[Stored items]
<<<<

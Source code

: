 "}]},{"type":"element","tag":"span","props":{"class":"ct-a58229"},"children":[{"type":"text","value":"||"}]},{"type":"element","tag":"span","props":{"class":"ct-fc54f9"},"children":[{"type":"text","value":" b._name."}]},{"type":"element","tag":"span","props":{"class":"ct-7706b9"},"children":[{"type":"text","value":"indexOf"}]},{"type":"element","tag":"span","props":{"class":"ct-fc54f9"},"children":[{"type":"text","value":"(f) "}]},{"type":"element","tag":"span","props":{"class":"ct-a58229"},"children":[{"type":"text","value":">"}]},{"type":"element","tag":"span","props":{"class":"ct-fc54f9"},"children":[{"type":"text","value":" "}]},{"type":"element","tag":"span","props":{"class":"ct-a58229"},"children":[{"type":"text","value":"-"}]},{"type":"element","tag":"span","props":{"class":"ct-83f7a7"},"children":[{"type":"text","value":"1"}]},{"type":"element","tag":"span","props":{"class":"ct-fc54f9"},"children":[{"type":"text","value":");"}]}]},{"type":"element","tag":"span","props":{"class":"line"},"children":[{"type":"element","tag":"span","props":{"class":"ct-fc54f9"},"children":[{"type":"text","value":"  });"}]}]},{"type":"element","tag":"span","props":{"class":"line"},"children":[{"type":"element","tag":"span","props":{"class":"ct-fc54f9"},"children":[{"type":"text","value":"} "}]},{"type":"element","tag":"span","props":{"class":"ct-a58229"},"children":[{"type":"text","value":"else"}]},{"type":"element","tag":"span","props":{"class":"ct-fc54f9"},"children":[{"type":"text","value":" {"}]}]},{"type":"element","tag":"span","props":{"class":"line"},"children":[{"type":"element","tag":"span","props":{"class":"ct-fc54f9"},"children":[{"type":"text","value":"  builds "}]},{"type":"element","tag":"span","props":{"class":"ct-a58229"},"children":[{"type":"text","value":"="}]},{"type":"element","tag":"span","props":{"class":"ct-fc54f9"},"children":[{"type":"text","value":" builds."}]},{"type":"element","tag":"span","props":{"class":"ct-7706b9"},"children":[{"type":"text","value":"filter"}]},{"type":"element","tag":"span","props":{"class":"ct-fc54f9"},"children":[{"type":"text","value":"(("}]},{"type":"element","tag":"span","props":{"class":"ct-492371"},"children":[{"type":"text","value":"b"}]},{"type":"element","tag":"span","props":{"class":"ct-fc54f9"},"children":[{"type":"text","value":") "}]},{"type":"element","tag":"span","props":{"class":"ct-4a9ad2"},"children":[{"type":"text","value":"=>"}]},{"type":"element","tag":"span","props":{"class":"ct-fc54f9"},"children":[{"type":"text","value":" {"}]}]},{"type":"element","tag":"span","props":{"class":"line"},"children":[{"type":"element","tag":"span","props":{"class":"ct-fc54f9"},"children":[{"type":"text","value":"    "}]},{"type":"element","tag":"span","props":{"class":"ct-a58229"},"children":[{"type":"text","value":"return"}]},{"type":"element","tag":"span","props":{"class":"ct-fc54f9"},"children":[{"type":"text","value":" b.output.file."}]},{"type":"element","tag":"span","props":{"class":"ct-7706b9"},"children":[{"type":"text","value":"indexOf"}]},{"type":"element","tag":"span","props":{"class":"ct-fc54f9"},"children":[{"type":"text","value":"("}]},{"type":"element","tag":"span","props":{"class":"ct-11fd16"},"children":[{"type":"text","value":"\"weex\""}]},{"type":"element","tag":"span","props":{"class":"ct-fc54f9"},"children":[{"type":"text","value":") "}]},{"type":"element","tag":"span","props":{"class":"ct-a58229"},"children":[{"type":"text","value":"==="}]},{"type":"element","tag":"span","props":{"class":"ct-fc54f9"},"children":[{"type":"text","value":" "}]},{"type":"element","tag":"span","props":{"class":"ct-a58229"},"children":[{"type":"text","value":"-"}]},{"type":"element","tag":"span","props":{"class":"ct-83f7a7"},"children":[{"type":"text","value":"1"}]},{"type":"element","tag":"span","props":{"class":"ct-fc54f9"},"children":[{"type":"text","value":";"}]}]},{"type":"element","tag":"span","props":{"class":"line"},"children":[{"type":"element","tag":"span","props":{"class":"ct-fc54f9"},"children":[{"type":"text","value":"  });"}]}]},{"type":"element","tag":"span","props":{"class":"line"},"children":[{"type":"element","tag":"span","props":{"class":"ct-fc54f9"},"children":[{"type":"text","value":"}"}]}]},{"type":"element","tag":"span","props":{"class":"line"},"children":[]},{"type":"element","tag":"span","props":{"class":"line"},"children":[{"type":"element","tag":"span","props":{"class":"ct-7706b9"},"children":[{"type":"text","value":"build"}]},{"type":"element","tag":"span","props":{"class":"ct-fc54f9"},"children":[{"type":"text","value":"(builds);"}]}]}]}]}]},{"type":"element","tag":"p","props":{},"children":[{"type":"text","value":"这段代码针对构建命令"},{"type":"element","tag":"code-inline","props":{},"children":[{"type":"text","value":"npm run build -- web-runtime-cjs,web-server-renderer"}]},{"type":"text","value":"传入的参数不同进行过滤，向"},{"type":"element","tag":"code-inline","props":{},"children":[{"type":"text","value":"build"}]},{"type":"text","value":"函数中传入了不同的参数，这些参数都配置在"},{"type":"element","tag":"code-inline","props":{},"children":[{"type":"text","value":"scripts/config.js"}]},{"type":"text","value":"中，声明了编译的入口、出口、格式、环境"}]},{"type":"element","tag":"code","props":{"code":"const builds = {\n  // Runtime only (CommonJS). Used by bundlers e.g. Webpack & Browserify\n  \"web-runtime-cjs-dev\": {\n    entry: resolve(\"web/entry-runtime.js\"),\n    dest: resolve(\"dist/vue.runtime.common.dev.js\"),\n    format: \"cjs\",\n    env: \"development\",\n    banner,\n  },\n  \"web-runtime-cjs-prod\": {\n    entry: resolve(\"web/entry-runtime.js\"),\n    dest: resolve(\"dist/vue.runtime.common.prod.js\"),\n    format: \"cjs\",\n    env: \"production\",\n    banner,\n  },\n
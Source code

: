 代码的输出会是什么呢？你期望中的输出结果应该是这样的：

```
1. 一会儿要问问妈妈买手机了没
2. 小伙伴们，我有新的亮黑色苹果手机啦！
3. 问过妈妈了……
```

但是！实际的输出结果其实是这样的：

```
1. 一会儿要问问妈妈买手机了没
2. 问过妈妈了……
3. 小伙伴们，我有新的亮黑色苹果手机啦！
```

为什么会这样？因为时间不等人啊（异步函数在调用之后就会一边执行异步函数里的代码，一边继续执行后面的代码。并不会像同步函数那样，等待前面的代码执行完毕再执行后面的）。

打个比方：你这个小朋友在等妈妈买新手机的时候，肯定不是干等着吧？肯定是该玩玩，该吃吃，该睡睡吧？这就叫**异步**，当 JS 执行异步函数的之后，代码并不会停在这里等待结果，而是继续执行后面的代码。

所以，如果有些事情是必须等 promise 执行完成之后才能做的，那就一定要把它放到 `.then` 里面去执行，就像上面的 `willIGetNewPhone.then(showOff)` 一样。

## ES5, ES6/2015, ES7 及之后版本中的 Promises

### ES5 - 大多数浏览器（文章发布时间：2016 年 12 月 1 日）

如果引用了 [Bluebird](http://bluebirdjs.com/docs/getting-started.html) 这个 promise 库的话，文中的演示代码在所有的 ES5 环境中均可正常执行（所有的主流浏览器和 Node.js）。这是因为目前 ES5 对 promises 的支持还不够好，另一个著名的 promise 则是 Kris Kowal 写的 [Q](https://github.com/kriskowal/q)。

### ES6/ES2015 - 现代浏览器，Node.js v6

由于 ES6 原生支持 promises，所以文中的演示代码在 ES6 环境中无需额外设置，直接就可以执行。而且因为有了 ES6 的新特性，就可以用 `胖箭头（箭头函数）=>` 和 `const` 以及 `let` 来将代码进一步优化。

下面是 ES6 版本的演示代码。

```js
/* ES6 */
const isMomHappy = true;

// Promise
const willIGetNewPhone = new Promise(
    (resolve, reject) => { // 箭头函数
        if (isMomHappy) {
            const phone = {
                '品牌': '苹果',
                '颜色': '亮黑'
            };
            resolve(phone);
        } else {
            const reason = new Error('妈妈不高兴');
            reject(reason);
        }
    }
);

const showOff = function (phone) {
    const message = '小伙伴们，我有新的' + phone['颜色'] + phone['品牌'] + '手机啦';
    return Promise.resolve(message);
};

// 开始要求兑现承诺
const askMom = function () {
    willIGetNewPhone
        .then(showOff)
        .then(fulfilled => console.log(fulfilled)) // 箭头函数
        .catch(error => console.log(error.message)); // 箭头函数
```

>>>>

= What needs to be done =
Where a line of the records has the string "小伙伴们", copy that line.

= Written reply =
2. 小伙伴们，我有新的亮黑色苹果手机啦！
3. 小伙伴们，我有新的亮黑色苹果手机啦！
    const message = '小伙伴们，我有新的' + phone['颜色'] + phone['品牌'] + '手机啦';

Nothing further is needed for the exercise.